How a person without an IT background went through mobile service sales, bread production, two grants at Kazakh universities, and ended up in an international company.
The truth is – when you start digging, you realize his path does not look like the standard biography of a successful person. There is no straight route from school to a prestigious university, and from there to the office of an international company. Everything is different. But it is precisely this uniqueness that grabs your attention. It all began in 2010, when he was helping to run a mobile service sales business. Simple work, nothing flashy. Clients, cash registers, reports. He did this for three years, until 2013. And around the same time, from 2012 to 2013, he was involved in managing a small bakery production. A bakery. Dough. Supplies. Making sure everything was fresh and on time. What could mobile communications and bread possibly have in common? But he told me something important: in any business, you have to count. In both places, he learned to see numbers. Expenses, profits, losses. Without that, any business falls apart.
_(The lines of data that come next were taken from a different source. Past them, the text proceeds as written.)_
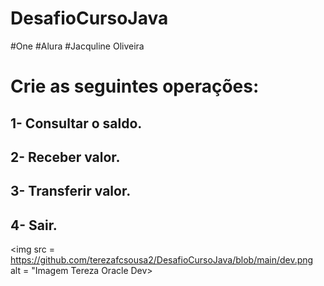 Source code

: # DesafioCursoJava

#One
#Alura
#Jacquline Oliveira


# Crie as seguintes operações:
## 1- Consultar o saldo.
## 2- Receber valor.
## 3- Transferir valor.
## 4- Sair.

<img src = https://github.com/terezafcsousa2/DesafioCursoJava/blob/main/dev.png alt = "Imagem Tereza Oracle Dev>
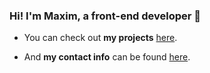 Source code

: ### Hi! I'm Maxim, a front-end developer 💎

- You can check out **my projects** [here](https://xafiro.site/projects).

- And **my contact info** can be found [here](https://xafiro.site/socials).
Then came 2013, which changed his direction. He won a grant at Al-Farabi Kazakh National University (KazNU). His major was Computer Engineering and Software. He moved to Almaty. And then, as he puts it, a completely different life began. Instead of bakeries and mobile phone shops – algorithms, databases, programming languages. But oddly enough, his business experience did not disappear. On the contrary, it helped him understand why all these technical things were needed. He was not just learning to code for the sake of coding; he could already see how to apply it to real-world problems.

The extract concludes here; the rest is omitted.